Marching Ahead or Moving Backward?
BJP’s Politics of Distraction in the Age of Vande Mataram 150
“Nation first” has been the Bharatiya Janata Party’s most repeated slogan since 2014. Yet, as 2025 draws to a close, many citizens are asking a blunt question: when the country is grappling with 8–9% food inflation, a stubbornly high youth unemployment rate (over 16% as per CMIE), farm distress in Punjab and Maharashtra, and a border still simmering in Ladakh, why has the government suddenly decided that the most urgent national priority is a year-long celebration of the 150th anniversary of “Vande Mataram”?

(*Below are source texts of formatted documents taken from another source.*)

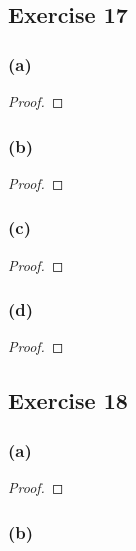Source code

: \documentclass[14pt]{extarticle}
\begin{document}
\subsection{Exercise 17}

\subsubsection{(a)}

\begin{proof}

\end{proof}

\subsubsection{(b)}

\begin{proof}

\end{proof}

\subsubsection{(c)}

\begin{proof}

\end{proof}

\subsubsection{(d)}

\begin{proof}

\end{proof}

\subsection{Exercise 18}

\subsubsection{(a)}

\begin{proof}

\end{proof}

\subsubsection{(b)}
\end{document}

The timing is impossible to ignore.
In the last week of November 2025, Parliament was paralysed for days over the Adani bribery indictment in the United States and allegations of crony capitalism. Farmers were preparing for another 2025’s version of the 2020–21 agitation. Manipur has been burning for over two years with no political resolution in sight. Instead of an emergency winter session to discuss these crises, the ruling party and its vast cultural machinery swung into action: grand plans for Vande Mataram concerts, compulsory singing in schools, commemorative coins, postage stamps, and a ₹400-crore “Vande Mataram Mahotsav” budget.
This is not the first time.
The playbook is now familiar:
- Demonetisation chaos in 2016 → surgical strike celebrations.
- Article 370 fallout and unemployment anger in 2019 → Ram Mandir bhoomi pujan extravaganza.
- Covid second-wave bodies floating in the Ganga in 2021 → Central Vista vanity project and “world’s largest vaccination drive” propaganda.
- Women’s wrestling champions protesting sexual harassment in 2023 → Chandrayaan-3 victory lap and G20 photo-ops.
Every time a governance failure threatens to dominate the news cycle, the BJP-RSS ecosystem produces a high-decibel cultural or nationalist spectacle. The media, especially the pliant Godi channels, dutifully shifts cameras from hungry farmers and jobless graduates to saffron flags and emotional renditions of Bankim Chandra’s poem.
“Vande Mataram” itself is beyond reproach. It is part of our freedom struggle’s sacred legacy. But turning a revolutionary song into a government-sponsored tamasha while actual nation-building tasks—schools, hospitals, jobs, internal security—are neglected is the ultimate irony. When children in government schools are asked to sing the song daily but still sit under trees because classrooms are unfinished, when jawans guard the border with 40 Year-old rifles while crores are spent on light-and-sound shows, the slogan “Vande Mataram” starts sounding hollow.
The BJP’s defenders will say cultural revival is also nation-building. Fair enough. But revival cannot be a substitute for delivery. Celebrating 150 years of a song written in 1875 is fine; what the nation desperately needs in 2025 is a serious plan for the next 25 years—on jobs, federalism, climate resilience, and social harmony. Instead, we are getting orchestrated controversies and sentimental distractions.
In the end, the question is simple: Is the BJP marching the country ahead, or are we moving backward, hypnotised by the beat of cultural drums while the house is on fire?
The answer, sadly, seems increasingly clear.